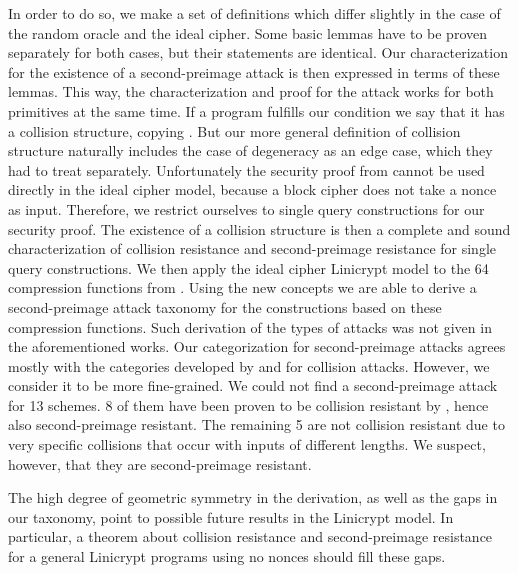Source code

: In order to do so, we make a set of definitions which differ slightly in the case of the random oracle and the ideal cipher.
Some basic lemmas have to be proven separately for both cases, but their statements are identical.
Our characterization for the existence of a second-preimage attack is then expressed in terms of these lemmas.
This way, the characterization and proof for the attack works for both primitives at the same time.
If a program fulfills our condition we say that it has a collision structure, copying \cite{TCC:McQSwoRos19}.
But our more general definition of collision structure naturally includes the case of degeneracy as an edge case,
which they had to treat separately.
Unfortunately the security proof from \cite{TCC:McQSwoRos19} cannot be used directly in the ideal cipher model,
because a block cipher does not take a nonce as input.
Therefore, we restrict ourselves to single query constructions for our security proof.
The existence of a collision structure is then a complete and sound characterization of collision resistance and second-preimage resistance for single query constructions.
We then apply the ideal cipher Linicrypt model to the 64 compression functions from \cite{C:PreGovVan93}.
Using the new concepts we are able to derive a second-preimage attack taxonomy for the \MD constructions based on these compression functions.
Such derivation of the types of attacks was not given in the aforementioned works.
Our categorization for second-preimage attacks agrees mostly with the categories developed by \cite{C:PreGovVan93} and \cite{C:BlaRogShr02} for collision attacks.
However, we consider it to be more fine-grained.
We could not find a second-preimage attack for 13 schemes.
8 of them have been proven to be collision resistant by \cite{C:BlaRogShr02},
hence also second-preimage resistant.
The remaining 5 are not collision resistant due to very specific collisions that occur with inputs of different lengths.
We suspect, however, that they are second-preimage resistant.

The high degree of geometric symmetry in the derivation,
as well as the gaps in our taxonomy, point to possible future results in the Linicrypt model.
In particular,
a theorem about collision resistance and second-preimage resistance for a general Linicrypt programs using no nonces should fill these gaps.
-=-=-
- **WHAT THE EXERCISE ASKS**
Count the lines of the listing that contain the word "functions", and give only the number.

- **ANSWER**
2